Indeed, collaboration was a central theme at the conference this year. A keynote presentation from Yike Guo, a professor in computing science at Imperial College London, focused on the Innovative Medicines Initiative (IMI), a public-private partnership bringing together biopharmaceutical companies, hospitals, universities, and others to help bring safer, more effective medicines to patients.
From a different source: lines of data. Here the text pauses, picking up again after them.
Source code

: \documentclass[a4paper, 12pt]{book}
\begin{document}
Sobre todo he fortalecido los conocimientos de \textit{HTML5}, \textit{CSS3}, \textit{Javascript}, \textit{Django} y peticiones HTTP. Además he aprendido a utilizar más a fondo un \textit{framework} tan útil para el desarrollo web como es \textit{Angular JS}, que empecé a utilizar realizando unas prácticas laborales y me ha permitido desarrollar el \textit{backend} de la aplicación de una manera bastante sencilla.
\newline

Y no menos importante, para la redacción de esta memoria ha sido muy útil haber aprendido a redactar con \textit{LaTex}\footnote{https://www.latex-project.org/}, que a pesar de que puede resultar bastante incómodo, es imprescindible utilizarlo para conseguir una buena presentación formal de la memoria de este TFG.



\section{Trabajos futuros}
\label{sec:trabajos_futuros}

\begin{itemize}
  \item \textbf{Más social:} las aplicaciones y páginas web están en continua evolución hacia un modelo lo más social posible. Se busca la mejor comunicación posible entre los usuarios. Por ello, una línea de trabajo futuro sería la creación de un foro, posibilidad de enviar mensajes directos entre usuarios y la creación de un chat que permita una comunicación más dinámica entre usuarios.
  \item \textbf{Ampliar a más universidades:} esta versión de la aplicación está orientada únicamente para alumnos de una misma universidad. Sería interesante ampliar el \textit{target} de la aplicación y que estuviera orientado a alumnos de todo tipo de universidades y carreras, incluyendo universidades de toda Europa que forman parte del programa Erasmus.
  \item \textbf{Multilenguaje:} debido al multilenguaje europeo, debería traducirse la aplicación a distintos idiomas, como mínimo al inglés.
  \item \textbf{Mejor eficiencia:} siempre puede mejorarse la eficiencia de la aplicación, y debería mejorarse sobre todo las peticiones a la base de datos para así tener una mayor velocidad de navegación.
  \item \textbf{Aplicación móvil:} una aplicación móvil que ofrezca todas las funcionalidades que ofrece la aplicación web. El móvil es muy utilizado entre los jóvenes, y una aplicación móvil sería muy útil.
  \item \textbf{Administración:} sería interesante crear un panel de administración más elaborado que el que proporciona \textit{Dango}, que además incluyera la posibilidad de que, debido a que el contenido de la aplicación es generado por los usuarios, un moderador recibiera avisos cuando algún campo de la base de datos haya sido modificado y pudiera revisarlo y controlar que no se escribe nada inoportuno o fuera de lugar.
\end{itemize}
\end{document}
Guo oversees a project called eTRIKS, or the European Translational Information & Knowledge Management Services, which received €24 million from IMI to build a cloud-based platform to improve collaboration among IMI members, including big pharma companies and academic institutions. The effort is open source, and Guo’s team hopes to have a prototype ready for testing in a few months.
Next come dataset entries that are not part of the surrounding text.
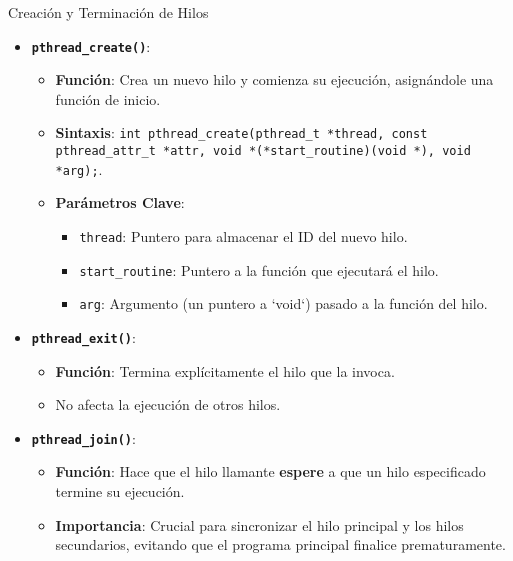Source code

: \documentclass{beamer}
\begin{document}
\begin{frame}{Creación y Terminación de Hilos}
    \begin{itemize}
        \item \textbf{\texttt{pthread\_create()}}:
        \begin{itemize}
            \item \textbf{Función}: Crea un nuevo hilo y comienza su ejecución, asignándole una función de inicio.
            \item \textbf{Sintaxis}:
                \texttt{int pthread\_create(pthread\_t *thread, const pthread\_attr\_t *attr, void *(*start\_routine)(void *), void *arg);}.
            \item \textbf{Parámetros Clave}:
                \begin{itemize}
                    \item \texttt{thread}: Puntero para almacenar el ID del nuevo hilo.
                    \item \texttt{start\_routine}: Puntero a la función que ejecutará el hilo.
                    \item \texttt{arg}: Argumento (un puntero a `void`) pasado a la función del hilo.
                \end{itemize}
        \end{itemize}
        \item \textbf{\texttt{pthread\_exit()}}:
        \begin{itemize}
            \item \textbf{Función}: Termina explícitamente el hilo que la invoca.
            \item No afecta la ejecución de otros hilos.
        \end{itemize}
        \item \textbf{\texttt{pthread\_join()}}:
        \begin{itemize}
            \item \textbf{Función}: Hace que el hilo llamante \textbf{espere} a que un hilo especificado termine su ejecución.
            \item \textbf{Importancia}: Crucial para sincronizar el hilo principal y los hilos secundarios, evitando que el programa principal finalice prematuramente.
        \end{itemize}
    \end{itemize}
\end{frame}
\end{document}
In another keynote session, Paul Flicek, principal investigator and head of the vertebrate genomics team at EMBL’s European Bioinformatics Institute, spoke about evaluating cloud-based computing as part of his work with Ensembl, the 1,000 Genomes Project, and ENCODE. He termed it, “interacting with the cloud through the lens of Ensembl.” Flicek made the important point that the ultimate goal isn’t amassing sequence data, such as aligned reads, variation calls, and genome browser viewings, but rather to extract knowledge from that data to improve our understanding of biology and disease. He uses cloud services from Amazon to take advantage of its entire infrastructure, to distribute the data, and to provide genome annotation of more than 50 species.
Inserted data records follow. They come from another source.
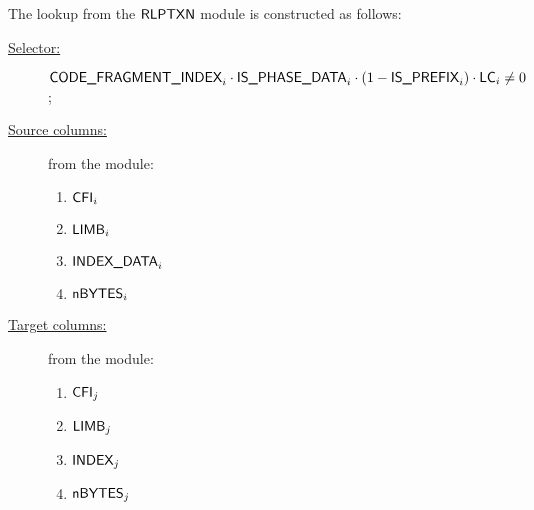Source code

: The lookup from the $\textsf{RLPTXN}$ module is constructed as follows:
\begin{description}
	\item[\underline{Selector:}] $\textsf{CODE\_FRAGMENT\_INDEX}_{i} \cdot \textsf{IS\_PHASE\_DATA}_{i} \cdot (1 - \textsf{IS\_PREFIX}_{i}) \cdot \textsf{LC}_{i} \ne 0$;
	\item[\underline{Source columns:}] from the \rlpTxnMod{} module:
	\begin{multicols}{3}
	\begin{enumerate}
		\item $\textsf{CFI}_{i}$
		\item $\textsf{LIMB}_{i}$
		\item $\textsf{INDEX\_DATA}_{i}$
		\item $\textsf{nBYTES}_{i}$
	\end{enumerate}
	\end{multicols}
\item[\underline{Target columns:}] from the \romMod{} module: 
	\begin{multicols}{3}
	\begin{enumerate}
		\item $\textsf{CFI}_{j}$
		\item $\textsf{LIMB}_{j}$
		\item $\textsf{INDEX}_{j}$
		\item $\textsf{nBYTES}_{j}$
	\end{enumerate} 
	\end{multicols}
\end{description}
I was also really interested in a talk from Veit Ulishoefer, who presented an update on the Pistoia Alliance. This group was formed a few years ago by informatics experts at some of the leading pharmaceutical companies who wanted to share precompetitive information to streamline the drug discovery process at all of their companies. Today, the group is made up of pharma companies, publishers, and academic institutes, among others. Ulishoefer spoke about a recent competition called Sequence Squeeze, hosted by Pistoia, to find the best compression tool for sequence data. The winning entry came from James Bonfield, a researcher at the Wellcome Trust Sanger Institute, which can be accessed through SourceForge.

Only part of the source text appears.